Le Maire expects GDP growth of one percent, a forecast he defended as “credible and pro-active” despite an estimate of just 0.5 percent by the Bank of France, and 0.6 percent from economists at the OECD.
“France continues to live beyond its means,” business lobby group Medef said in a statement which said the budget was “lacking ambition”.
The public deficit is expected to reach five percent of GDP — above the three-percent limit stipulated in EU rules which have been temporarily suspended because of Russia’s war against Ukraine.
Having come to power promising to balance the books, Macron’s government only sees the deficit dipping below 3.0 percent for the first time in 2027.
The budget plans are likely to face fierce opposition in parliament, where Macron’s centrist party and its allies lost their majority in elections earlier this year.

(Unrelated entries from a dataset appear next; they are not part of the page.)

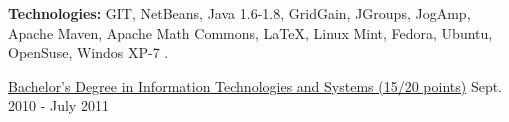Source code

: \begin{cventries}
{\begin{cvitems}
        \item[] {\textbf{Technologies:} \textcolor{rainbowcolor-olive}{GIT}, \textcolor{rainbowcolor-olive}{NetBeans}, \textcolor{rainbowcolor-indigo}{Java 1.6-1.8}, \textcolor{rainbowcolor-indigo}{GridGain}, \textcolor{rainbowcolor-indigo}{JGroups}, \textcolor{rainbowcolor-indigo}{JogAmp}, \textcolor{rainbowcolor-indigo}{Apache Maven}, \textcolor{rainbowcolor-indigo}{Apache Math Commons}, %
\textcolor{rainbowcolor-indigo}{LaTeX}, %
\textcolor{rainbowcolor-orange}{Linux Mint}, \textcolor{rainbowcolor-orange}{Fedora}, \textcolor{rainbowcolor-orange}{Ubuntu}, \textcolor{rainbowcolor-orange}{OpenSuse}, \textcolor{rainbowcolor-orange}{Windos XP-7}
		.}
      \end{cvitems}
    }
  \cventry
    {\href{https://www.ubi.pt/en/course/64}{Bachelor's Degree in Information Technologies and Systems (15/20 points)}} %
    {} %
    {} %
    {Sept. 2010 - July 2011} %
    {
}
\end{cventries}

The government is expected to have to use a constitutional mechanism known as “article 49.3” which allows the executive to ram certain laws through parliament without a vote.
Prime Minister Elisabeth Borne is yet to decide how to pass flagship pension reform that will gradually lift the official retirement age from 62, one of Europe’s lowest levels.
The quickest and stealthiest option under consideration is to slip it into a separate budget bill for the social security system that is set to be voted in October.
But others argue it should form a separate bill that can be debated on its own merits in the parliament.
Opposition parties from the left to the far-right have vowed to oppose the pensions changes, while a nation-wide strike has been called by the influential CGT union this Thursday.
“There are different scenarios and therefore we’re looking for the best way, with the aim of having a dialogue, consultations and making progress rapidly,” Prime Minister Elizabeth Borne told BFM television.